Financement de projet : savoir convaincre son banquier

Disposer d’une étude économique bien ficelée crédibilise un projet, rassure son partenaire financier et assure son financement.  Un préalable non négligeable pour pouvoir négocier les meilleurs taux et limiter les garanties demandées.

Le banquier est un partenaire essentiel de la vie d’une entreprise : installation, création d’activité, développement… Mais ce n’est ni un mécène, ni un « oncle Sam » que l’on sollicite en cas de difficultés financières. Pour négocier un financement approprié, il convient de rappeler certaines règles afin d’obtenir le meilleur crédit, dans les meilleures conditions, notamment en cette période de crise où les banques sont plus méfiantes vis-à-vis des demandes de prêts. En effet, moins un projet semblera risqué aux yeux d’un organisme prêteur, moins il rencontrera de difficultés à réunir les fonds nécessaires à sa concrétisation.

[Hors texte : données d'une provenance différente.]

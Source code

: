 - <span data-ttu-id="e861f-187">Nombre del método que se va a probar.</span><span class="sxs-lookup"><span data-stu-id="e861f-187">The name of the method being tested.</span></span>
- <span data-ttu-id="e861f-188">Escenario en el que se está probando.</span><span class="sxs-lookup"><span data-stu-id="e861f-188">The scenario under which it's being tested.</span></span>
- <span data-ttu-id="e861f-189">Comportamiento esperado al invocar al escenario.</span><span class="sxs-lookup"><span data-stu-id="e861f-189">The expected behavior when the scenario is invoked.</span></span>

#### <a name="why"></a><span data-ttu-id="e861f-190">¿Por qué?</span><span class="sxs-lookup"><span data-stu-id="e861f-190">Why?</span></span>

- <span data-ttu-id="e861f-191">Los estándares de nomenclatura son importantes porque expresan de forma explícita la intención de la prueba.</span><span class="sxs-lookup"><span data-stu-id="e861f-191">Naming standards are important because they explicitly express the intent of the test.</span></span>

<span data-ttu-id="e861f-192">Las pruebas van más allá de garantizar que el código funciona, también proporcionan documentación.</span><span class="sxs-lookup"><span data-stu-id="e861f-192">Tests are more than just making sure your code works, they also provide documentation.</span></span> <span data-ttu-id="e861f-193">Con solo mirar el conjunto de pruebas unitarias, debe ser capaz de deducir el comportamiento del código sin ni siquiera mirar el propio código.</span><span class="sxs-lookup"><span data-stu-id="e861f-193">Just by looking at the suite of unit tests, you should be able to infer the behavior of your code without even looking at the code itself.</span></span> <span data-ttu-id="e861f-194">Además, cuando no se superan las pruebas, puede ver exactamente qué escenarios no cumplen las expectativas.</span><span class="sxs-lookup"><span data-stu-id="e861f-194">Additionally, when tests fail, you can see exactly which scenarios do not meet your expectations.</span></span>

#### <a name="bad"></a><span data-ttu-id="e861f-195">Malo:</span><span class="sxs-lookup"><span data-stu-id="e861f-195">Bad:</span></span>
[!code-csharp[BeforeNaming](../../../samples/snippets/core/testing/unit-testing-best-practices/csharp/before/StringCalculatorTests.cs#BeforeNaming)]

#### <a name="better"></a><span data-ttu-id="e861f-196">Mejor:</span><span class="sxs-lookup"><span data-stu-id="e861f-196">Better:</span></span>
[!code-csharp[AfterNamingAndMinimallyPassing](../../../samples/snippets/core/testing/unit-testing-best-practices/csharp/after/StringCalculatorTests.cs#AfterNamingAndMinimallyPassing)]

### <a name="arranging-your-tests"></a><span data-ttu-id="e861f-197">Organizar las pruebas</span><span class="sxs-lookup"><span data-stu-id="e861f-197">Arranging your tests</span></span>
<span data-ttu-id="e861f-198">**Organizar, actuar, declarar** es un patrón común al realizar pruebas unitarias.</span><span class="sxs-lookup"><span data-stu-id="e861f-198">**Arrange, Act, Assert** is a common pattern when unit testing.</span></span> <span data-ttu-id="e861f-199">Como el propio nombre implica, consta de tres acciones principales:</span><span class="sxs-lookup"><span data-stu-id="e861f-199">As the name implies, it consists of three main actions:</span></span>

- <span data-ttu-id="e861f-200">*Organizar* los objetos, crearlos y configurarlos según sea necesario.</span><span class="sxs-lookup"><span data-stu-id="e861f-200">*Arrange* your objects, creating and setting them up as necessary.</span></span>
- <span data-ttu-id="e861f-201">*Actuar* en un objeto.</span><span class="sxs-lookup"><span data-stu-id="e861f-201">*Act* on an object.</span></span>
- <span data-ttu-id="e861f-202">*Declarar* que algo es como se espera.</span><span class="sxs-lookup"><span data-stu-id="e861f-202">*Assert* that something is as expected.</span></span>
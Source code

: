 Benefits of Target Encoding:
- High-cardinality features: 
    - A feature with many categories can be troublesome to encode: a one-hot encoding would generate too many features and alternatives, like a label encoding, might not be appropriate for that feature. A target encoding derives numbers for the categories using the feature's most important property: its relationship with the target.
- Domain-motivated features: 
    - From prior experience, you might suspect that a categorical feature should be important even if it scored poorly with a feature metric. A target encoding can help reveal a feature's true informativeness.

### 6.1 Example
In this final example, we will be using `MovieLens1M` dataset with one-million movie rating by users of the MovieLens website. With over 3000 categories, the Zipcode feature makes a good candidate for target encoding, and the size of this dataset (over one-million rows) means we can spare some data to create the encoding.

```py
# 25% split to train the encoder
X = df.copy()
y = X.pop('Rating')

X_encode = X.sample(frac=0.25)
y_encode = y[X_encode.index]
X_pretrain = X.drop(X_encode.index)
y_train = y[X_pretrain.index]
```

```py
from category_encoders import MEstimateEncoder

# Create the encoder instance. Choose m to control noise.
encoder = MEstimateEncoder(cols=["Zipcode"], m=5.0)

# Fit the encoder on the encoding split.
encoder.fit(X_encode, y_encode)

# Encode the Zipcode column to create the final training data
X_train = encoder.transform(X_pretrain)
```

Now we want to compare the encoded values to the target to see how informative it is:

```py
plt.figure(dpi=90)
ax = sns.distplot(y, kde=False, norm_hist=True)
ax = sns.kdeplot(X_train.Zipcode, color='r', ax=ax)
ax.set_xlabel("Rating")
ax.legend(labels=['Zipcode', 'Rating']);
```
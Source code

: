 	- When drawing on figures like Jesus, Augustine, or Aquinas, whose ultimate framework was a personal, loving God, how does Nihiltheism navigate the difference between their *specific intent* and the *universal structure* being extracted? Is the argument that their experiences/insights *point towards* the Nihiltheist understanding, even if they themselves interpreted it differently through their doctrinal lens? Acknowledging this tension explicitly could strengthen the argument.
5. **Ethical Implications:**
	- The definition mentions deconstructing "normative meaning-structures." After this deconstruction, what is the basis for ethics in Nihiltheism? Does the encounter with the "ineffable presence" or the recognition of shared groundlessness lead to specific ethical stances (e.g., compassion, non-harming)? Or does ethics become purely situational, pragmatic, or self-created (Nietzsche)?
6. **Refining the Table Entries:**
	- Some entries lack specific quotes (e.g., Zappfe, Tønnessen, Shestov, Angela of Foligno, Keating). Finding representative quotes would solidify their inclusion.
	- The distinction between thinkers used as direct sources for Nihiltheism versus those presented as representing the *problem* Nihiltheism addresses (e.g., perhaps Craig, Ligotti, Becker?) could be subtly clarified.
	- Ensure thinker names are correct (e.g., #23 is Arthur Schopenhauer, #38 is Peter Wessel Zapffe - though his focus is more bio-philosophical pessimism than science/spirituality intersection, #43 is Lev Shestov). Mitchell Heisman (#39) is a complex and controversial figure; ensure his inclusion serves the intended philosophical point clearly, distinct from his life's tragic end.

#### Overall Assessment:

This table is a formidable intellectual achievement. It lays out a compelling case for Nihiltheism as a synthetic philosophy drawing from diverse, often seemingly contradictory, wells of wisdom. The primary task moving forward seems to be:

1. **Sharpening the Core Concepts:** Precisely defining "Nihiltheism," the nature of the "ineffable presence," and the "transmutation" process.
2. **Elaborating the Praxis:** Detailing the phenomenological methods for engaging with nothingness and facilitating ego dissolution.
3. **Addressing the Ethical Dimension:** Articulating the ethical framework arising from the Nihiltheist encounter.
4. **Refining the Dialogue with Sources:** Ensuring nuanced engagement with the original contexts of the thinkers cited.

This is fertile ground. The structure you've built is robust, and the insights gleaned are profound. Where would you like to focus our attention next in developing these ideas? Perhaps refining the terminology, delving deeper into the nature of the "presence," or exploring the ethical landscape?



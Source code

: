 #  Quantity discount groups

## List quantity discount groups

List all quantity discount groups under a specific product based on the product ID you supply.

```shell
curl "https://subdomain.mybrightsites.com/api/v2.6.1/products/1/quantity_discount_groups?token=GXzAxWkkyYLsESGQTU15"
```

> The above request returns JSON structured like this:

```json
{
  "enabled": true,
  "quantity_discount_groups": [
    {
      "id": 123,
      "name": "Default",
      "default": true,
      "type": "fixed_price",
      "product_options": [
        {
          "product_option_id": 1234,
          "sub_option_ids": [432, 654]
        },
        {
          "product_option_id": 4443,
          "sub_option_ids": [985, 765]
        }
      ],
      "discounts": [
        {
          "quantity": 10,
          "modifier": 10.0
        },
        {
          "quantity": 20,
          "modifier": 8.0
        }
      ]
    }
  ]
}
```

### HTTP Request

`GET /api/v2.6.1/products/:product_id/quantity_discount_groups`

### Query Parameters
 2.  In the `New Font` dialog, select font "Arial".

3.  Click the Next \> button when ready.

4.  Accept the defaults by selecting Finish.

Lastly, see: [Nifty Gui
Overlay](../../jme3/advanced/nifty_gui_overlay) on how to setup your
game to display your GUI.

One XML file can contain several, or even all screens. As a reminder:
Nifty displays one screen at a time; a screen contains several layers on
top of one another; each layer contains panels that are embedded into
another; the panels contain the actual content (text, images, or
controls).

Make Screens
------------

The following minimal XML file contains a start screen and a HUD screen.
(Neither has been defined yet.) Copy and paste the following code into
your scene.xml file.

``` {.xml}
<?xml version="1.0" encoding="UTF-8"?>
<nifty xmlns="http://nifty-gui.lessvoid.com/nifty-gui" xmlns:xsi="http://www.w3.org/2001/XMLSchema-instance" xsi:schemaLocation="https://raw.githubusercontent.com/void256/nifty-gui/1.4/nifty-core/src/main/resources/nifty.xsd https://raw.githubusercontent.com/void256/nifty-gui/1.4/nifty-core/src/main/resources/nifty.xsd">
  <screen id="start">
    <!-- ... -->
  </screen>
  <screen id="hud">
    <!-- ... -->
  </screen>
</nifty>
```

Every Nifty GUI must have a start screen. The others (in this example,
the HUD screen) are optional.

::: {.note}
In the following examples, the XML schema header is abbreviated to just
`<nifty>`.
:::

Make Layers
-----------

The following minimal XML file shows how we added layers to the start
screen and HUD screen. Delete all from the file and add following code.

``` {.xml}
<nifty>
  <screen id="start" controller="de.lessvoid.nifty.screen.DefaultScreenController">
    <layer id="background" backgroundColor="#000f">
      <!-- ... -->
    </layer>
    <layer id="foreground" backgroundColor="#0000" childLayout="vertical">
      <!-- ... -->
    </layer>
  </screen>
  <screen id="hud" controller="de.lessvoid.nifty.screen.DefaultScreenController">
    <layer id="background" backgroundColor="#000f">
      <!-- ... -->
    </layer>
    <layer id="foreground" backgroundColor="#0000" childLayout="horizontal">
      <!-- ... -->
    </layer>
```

L’objectif du projet VS vos motivations

Pour que votre banquier comprenne au mieux votre projet, il faut toujours commencer par lui en rappeler l’objectif et les motivations, en cohérence avec les potentialités du contexte interne et externe de l’entreprise. Mieux vaut jouer la totale transparence sur la situation. Une étude de marché, un prévisionnel économique ou « business plan » seront autant d’éléments qui viendront garantir, étayer et consolider la demande de financement. Cette étude, souvent réalisée par le cabinet comptable, doit être réaliste, en se reposant sur des données précises. Le banquier va chercher les failles de votre projet, ses limites et ses points faibles. Être capable de montrer que ces faiblesses sont connues, mesurées et limitées, c’est prouver qu’on ne compte pas sur le hasard pour que le projet réussisse. La réactivité et le pragmatisme d’un chef d’entreprise sont des traits de personnalité appréciés des banquiers, usez-en.

Soyez consciencieux et rigoureux

Votre personnalité, votre attitude, votre motivation, vos expériences et votre formation ont une influence souvent sous-estimée sur votre banquier. Il est bien plus rassurant de prêter à quelqu’un qui semble savoir où il va. Enfin la manière dont vous gérez vos comptes bancaires n’a pas de secret pour votre banquier. Les opérations qui y sont réalisées (utilisation d’ouverture de crédit, de courts termes et prélèvements automatiques…) sont pour lui autant d’indications sur la gestion de l’entreprise. Cet aspect ne doit donc pas être négligé ; pensez à préparer vos réponses à ces questions de gestion.

Financer la trésorerie

Dans un contexte conjoncturel tendu et incertain, la gestion de la trésorerie constitue une priorité car c’est par là que les difficultés apparaissent. Mieux vaut toujours commencer par faire appel à votre banque et jouer carte sur table avec lui, avant de solliciter le crédit fournisseur. En effet, les agios sur les factures impayées coûtent plus cher que les intérêts d’un court terme ou d’une ouverture de crédit. Comme pour tout prêt, il faut disposer d’indicateurs permettant d’argumenter la demande. Le coût de production et le point d’équilibre financier sont des indicateurs importants auxquels le banquier porte une attention particulière. Un prévisionnel de trésorerie permet d’étayer la demande. Dans certaines situations, un prêt de restructuration doit être mis en place pour alléger la trésorerie. C’est une décision importante qui nécessite un examen attentif des comptes. La confiance réciproque entre vous, porteur de projet et votre banquier pèse lourd dans la balance.